> Given records:
• • • • • • •
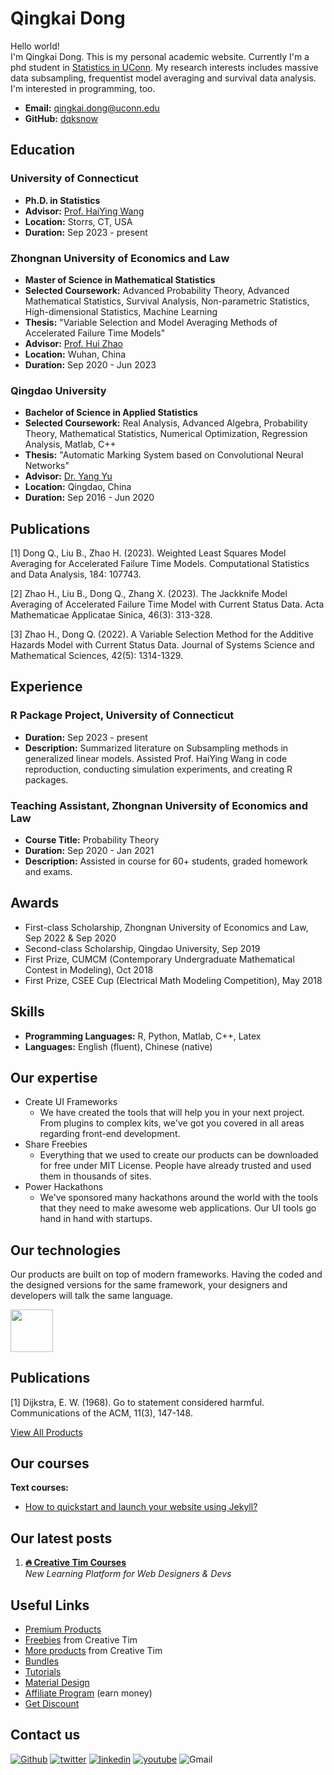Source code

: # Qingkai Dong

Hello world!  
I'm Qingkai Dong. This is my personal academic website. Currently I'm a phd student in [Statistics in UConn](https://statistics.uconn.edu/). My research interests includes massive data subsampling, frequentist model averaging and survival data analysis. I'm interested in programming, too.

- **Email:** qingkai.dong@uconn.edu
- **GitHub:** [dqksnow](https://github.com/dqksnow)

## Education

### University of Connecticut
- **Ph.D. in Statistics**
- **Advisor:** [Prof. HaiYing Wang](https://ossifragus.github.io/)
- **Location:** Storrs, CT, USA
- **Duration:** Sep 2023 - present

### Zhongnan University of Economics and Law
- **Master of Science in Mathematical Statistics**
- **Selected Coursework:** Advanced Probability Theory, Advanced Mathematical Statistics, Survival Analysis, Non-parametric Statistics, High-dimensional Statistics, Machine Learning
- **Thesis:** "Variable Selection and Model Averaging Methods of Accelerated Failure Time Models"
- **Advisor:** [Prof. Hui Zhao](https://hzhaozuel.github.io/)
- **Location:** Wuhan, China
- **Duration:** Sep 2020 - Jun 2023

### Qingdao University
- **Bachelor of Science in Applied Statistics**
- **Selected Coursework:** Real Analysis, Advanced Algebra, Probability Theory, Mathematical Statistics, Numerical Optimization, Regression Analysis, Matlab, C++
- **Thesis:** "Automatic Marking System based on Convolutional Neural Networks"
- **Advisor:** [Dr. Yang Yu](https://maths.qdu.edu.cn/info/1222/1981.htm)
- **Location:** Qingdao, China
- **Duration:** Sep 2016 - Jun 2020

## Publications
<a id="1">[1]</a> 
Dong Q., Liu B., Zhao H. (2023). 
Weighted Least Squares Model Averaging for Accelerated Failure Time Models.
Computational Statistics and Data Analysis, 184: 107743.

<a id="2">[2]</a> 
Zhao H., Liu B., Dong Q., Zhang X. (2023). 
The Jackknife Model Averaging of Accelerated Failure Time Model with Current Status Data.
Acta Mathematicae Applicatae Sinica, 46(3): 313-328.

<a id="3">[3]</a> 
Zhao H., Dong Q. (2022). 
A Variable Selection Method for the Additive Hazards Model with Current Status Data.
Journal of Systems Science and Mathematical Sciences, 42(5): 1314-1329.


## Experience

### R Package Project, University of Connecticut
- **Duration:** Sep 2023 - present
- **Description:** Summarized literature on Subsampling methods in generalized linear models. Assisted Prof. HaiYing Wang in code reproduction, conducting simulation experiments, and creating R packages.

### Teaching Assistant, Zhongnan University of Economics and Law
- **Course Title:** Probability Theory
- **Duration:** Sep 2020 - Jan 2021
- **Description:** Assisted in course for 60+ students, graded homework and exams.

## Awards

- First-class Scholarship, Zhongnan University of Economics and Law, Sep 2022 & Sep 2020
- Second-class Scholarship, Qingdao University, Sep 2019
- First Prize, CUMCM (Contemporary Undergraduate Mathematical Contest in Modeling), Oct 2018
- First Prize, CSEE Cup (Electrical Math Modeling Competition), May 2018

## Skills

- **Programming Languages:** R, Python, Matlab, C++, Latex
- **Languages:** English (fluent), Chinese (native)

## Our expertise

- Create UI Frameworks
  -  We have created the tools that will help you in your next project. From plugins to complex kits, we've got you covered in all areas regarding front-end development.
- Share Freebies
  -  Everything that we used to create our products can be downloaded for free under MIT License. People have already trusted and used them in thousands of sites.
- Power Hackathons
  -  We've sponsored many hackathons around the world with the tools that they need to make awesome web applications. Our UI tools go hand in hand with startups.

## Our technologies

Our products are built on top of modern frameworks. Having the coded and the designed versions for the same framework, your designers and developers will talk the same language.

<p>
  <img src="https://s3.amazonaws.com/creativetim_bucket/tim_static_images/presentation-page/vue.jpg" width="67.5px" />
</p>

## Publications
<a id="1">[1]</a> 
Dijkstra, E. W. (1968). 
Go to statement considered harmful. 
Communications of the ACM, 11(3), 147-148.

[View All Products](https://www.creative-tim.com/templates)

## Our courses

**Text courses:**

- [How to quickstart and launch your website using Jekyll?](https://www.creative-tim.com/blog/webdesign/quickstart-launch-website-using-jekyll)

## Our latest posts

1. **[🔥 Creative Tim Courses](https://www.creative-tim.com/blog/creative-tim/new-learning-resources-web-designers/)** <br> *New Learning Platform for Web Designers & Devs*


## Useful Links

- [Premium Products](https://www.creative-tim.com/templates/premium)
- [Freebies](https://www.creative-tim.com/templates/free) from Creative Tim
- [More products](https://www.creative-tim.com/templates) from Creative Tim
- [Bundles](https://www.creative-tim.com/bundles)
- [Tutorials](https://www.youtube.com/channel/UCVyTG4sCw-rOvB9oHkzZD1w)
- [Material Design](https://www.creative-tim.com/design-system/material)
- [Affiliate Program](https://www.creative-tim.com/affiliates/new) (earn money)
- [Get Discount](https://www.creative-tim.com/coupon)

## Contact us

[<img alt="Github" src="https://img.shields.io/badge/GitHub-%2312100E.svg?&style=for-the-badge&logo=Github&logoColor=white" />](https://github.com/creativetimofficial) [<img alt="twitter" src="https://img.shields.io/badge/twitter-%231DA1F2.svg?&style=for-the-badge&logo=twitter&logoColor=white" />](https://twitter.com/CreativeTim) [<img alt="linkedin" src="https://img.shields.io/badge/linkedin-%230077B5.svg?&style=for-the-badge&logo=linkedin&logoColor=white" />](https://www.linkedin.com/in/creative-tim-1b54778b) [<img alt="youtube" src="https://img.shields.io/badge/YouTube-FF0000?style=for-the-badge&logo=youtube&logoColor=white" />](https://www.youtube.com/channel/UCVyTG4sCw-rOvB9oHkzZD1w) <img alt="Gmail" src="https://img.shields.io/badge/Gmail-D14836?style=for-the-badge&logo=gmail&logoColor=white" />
• • • • • • •
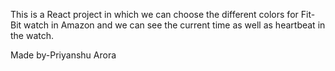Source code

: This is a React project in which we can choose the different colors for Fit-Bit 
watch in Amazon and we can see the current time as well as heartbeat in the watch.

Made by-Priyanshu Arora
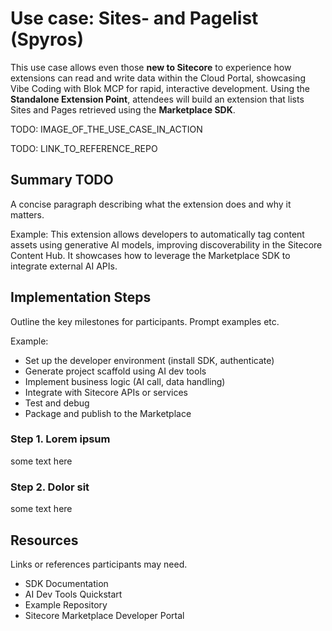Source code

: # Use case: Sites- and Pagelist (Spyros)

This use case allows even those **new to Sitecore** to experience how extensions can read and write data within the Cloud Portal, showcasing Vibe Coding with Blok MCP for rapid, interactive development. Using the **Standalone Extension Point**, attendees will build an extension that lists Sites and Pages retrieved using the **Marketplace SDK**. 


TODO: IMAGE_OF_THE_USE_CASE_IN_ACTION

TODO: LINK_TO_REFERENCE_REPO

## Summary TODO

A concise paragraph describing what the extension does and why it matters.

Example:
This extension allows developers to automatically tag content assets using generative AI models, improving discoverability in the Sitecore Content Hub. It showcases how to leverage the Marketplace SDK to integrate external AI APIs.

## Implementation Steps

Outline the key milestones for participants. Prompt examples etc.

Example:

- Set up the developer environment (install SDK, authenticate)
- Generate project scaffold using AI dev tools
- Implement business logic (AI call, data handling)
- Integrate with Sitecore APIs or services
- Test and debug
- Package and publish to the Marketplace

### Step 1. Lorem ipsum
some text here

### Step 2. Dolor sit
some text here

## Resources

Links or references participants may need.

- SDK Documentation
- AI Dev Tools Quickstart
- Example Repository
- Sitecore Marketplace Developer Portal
• • • • • • •
> Assignment: The line above containing "- SDK Documentation", the line containing "- Sitecore Marketplace Developer Portal", and every line between them are to be transcribed exactly; no other line is wanted.

> Result:
- SDK Documentation
- AI Dev Tools Quickstart
- Example Repository
- Sitecore Marketplace Developer Portal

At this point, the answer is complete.